Unter dem Druck der imperialistischen Propaganda vom „menschenverachtenden Nationalismus“, die im Jugoslawienkrieg mit einer in Österreich klassischen Serbenhatz ihren Anfang nahm, hat der linksliberale Mainstream begonnen, Befreiungs- und Widerstandskämpfen mit nationalem Ausdruck jedweden emanzipatorischen Aspekt absprechen. Großes Interesse hegen die Linksliberalen und insbesondere die Antinationalen hingegen für den Antisemitismus, den sie als Hauptübel nicht nur der deutschen und österreichischen jüngeren Geschichte, sondern auch der internationalen weltpolitischen Gegenwart betrachten. Es ist jedoch historisch nicht nur falsch und gefährlich, den Nationalsozialismus ausschließlich oder vorrangig mit dem Antisemitismus zu erklären, es bedeutet auch, die aktuelle Form der offiziellen Vergangenheitsbewältigung des deutschen und österreichischen Staates zu akzeptieren, die mit einem um fünfzig Jahre zu spät kommenden Schuldbekenntnis für die Ermordung von Millionen Juden von ihrer tatsächlichen antikommunistischen Kontinuität mit dem faschistischen Staat abzulenken suchen.

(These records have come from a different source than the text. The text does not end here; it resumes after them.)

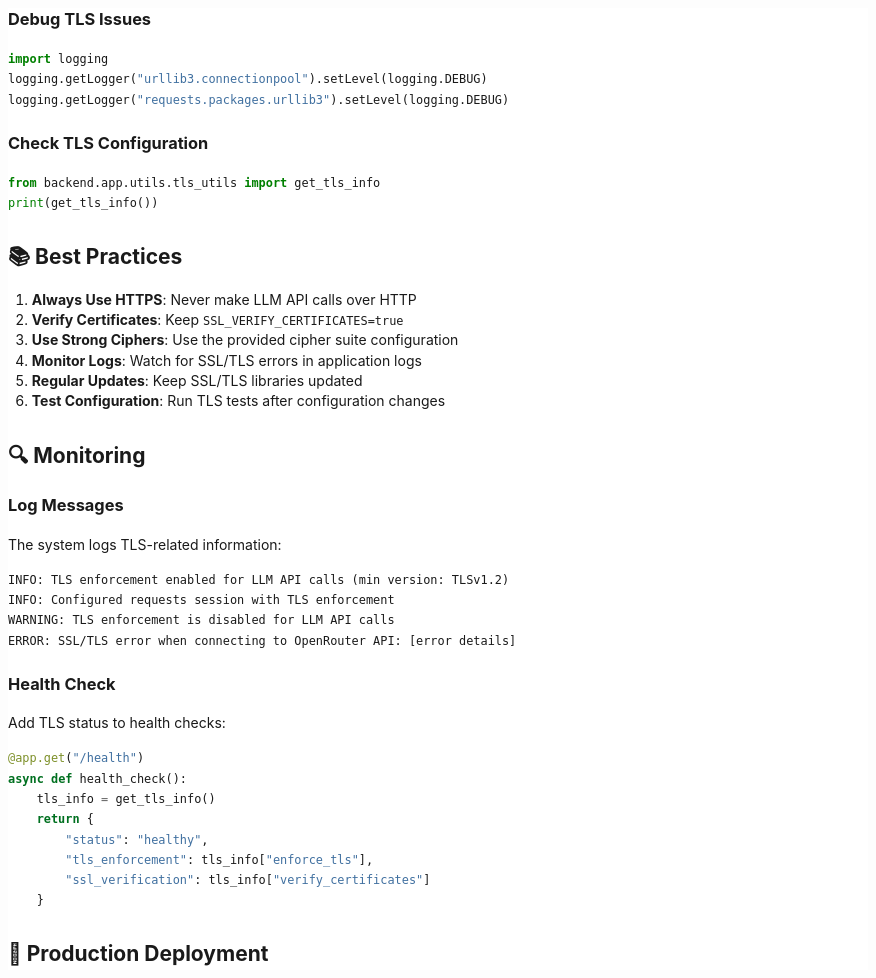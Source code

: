 ### Debug TLS Issues

```python
import logging
logging.getLogger("urllib3.connectionpool").setLevel(logging.DEBUG)
logging.getLogger("requests.packages.urllib3").setLevel(logging.DEBUG)
```

### Check TLS Configuration

```python
from backend.app.utils.tls_utils import get_tls_info
print(get_tls_info())
```

## 📚 Best Practices

1. **Always Use HTTPS**: Never make LLM API calls over HTTP
2. **Verify Certificates**: Keep `SSL_VERIFY_CERTIFICATES=true`
3. **Use Strong Ciphers**: Use the provided cipher suite configuration
4. **Monitor Logs**: Watch for SSL/TLS errors in application logs
5. **Regular Updates**: Keep SSL/TLS libraries updated
6. **Test Configuration**: Run TLS tests after configuration changes

## 🔍 Monitoring

### Log Messages

The system logs TLS-related information:

```
INFO: TLS enforcement enabled for LLM API calls (min version: TLSv1.2)
INFO: Configured requests session with TLS enforcement
WARNING: TLS enforcement is disabled for LLM API calls
ERROR: SSL/TLS error when connecting to OpenRouter API: [error details]
```

### Health Check

Add TLS status to health checks:

```python
@app.get("/health")
async def health_check():
    tls_info = get_tls_info()
    return {
        "status": "healthy",
        "tls_enforcement": tls_info["enforce_tls"],
        "ssl_verification": tls_info["verify_certificates"]
    }
```

## 🚀 Production Deployment
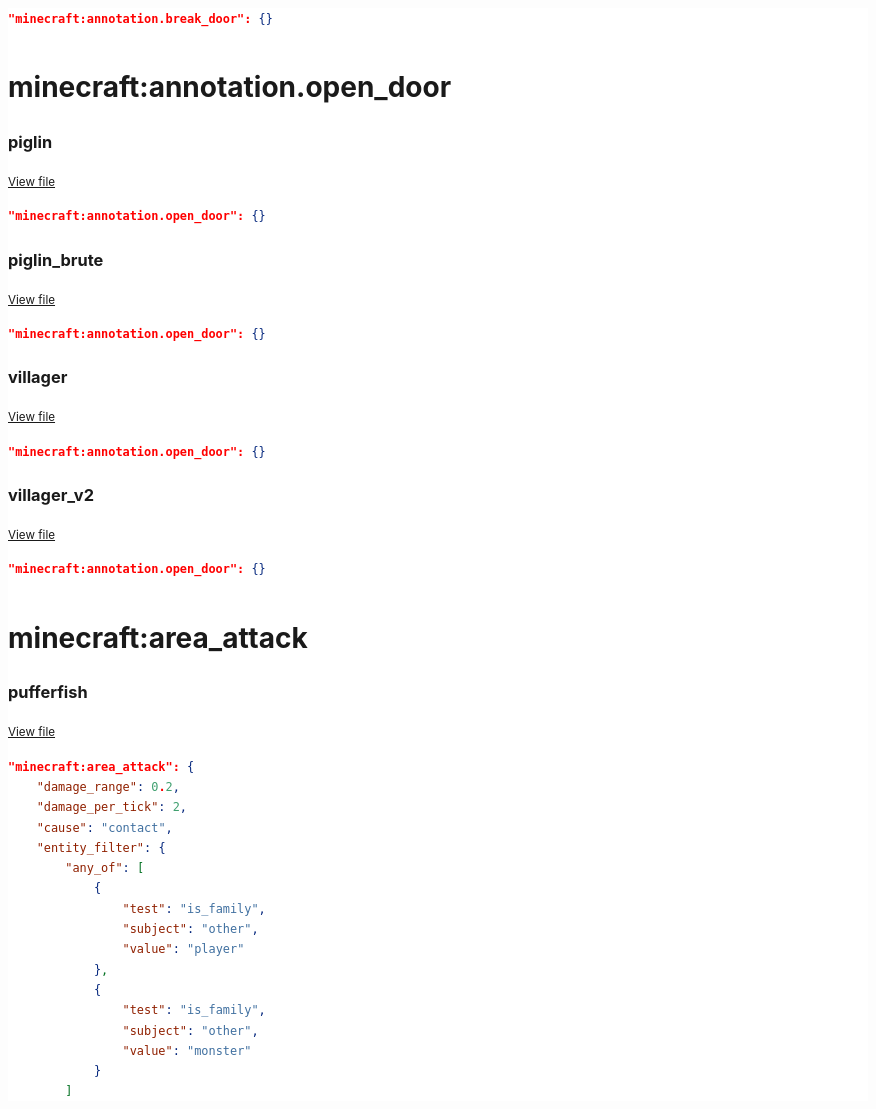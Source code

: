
 ```json
"minecraft:annotation.break_door": {}
```

# minecraft:annotation.open_door

### piglin

<small>[View file](https://github.com/bedrock-dot-dev/packs/tree/master/stable/behavior/entities\piglin.json)</small>

```json
"minecraft:annotation.open_door": {}
```

### piglin_brute

<small>[View file](https://github.com/bedrock-dot-dev/packs/tree/master/stable/behavior/entities\piglin_brute.json)</small>

```json
"minecraft:annotation.open_door": {}
```

### villager

<small>[View file](https://github.com/bedrock-dot-dev/packs/tree/master/stable/behavior/entities\villager.json)</small>

```json
"minecraft:annotation.open_door": {}
```

### villager_v2

<small>[View file](https://github.com/bedrock-dot-dev/packs/tree/master/stable/behavior/entities\villager_v2.json)</small>

```json
"minecraft:annotation.open_door": {}
```

# minecraft:area_attack

### pufferfish

<small>[View file](https://github.com/bedrock-dot-dev/packs/tree/master/stable/behavior/entities\pufferfish.json)</small>

```json
"minecraft:area_attack": {
    "damage_range": 0.2,
    "damage_per_tick": 2,
    "cause": "contact",
    "entity_filter": {
        "any_of": [
            {
                "test": "is_family",
                "subject": "other",
                "value": "player"
            },
            {
                "test": "is_family",
                "subject": "other",
                "value": "monster"
            }
        ]
```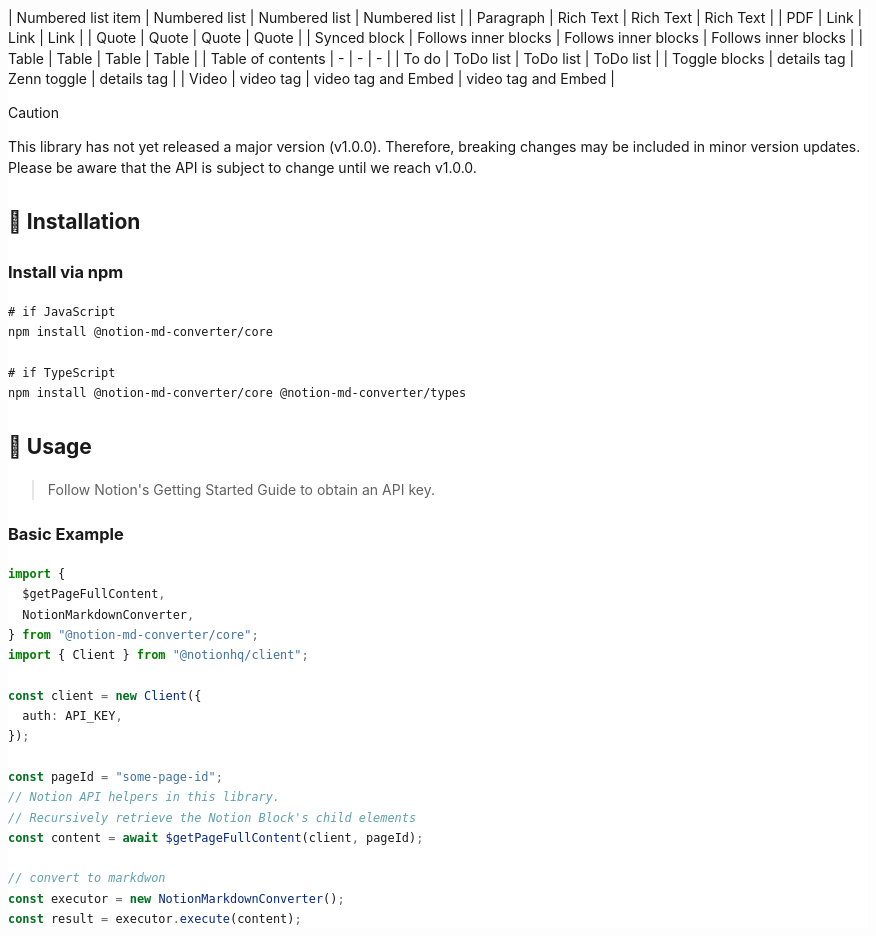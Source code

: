 | Numbered list item     | Numbered list        | Numbered list           | Numbered list            |
| Paragraph              | Rich Text            | Rich Text               | Rich Text                |
| PDF                    | Link                 | Link                    | Link                     |
| Quote                  | Quote                | Quote                   | Quote                    |
| Synced block           | Follows inner blocks | Follows inner blocks    | Follows inner blocks     |
| Table                  | Table                | Table                   | Table                    |
| Table of contents      | -                    | -                       | -                        |
| To do                  | ToDo list            | ToDo list               | ToDo list                |
| Toggle blocks          | details tag          | Zenn toggle             | details tag              |
| Video                  | video tag            | video tag and Embed     | video tag and Embed      |

> [!CAUTION]
> This library has not yet released a major version (v1.0.0). Therefore, breaking changes may be included in minor version updates. Please be aware that the API is subject to change until we reach v1.0.0.

## 🚀 Installation

### **Install via npm**

```shell
# if JavaScript
npm install @notion-md-converter/core

# if TypeScript
npm install @notion-md-converter/core @notion-md-converter/types
```

## 📖 Usage


> Follow Notion's Getting Started Guide to obtain an API key.


### Basic Example


```typescript
import {
  $getPageFullContent,
  NotionMarkdownConverter,
} from "@notion-md-converter/core";
import { Client } from "@notionhq/client";

const client = new Client({
  auth: API_KEY,
});

const pageId = "some-page-id";
// Notion API helpers in this library.
// Recursively retrieve the Notion Block's child elements
const content = await $getPageFullContent(client, pageId);

// convert to markdwon
const executor = new NotionMarkdownConverter();
const result = executor.execute(content);
```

Hinter dem vermeintlichen Kampf der Linksliberalen gegen Antisemitismus, der als rassistisch-diskrimintorische Ideologie mit dem Kolonialkonflikt in Palästina nichts zu tun hat, sondern ein europäisches Problem ist, verbirgt sich allerdings ein latenter, im Falle der Antinationalen unverhohlener, anti-arabischer und anti-islamischer Rassismus. Ein Mal mehr stehen die Linksliberalen und Antinationalen damit auf einer Linie mit dem Imperialismus, womit eigentlich klar sein sollte, dass diese Strömungen, bar jedes gesellschaftlichen Antagonismus zu den herrschenden Machtverhältnissen, sich vielmehr zu deren Erfüllungsgehilfen mit linker Rhetorik transformiert haben.
Nachdenklich stimmt angesichts dieser Entwicklung die Tatsache, dass die Volksstimme dem linksliberalen Mainstream so viel Raum gibt. Ist damit der Positionswandel der KPÖ von einer einstigen Verteidigerin des palästinensischen Befreiungskampfes hin zu einer pro-zionistischen Unterstützerin Israels abgeschlossen?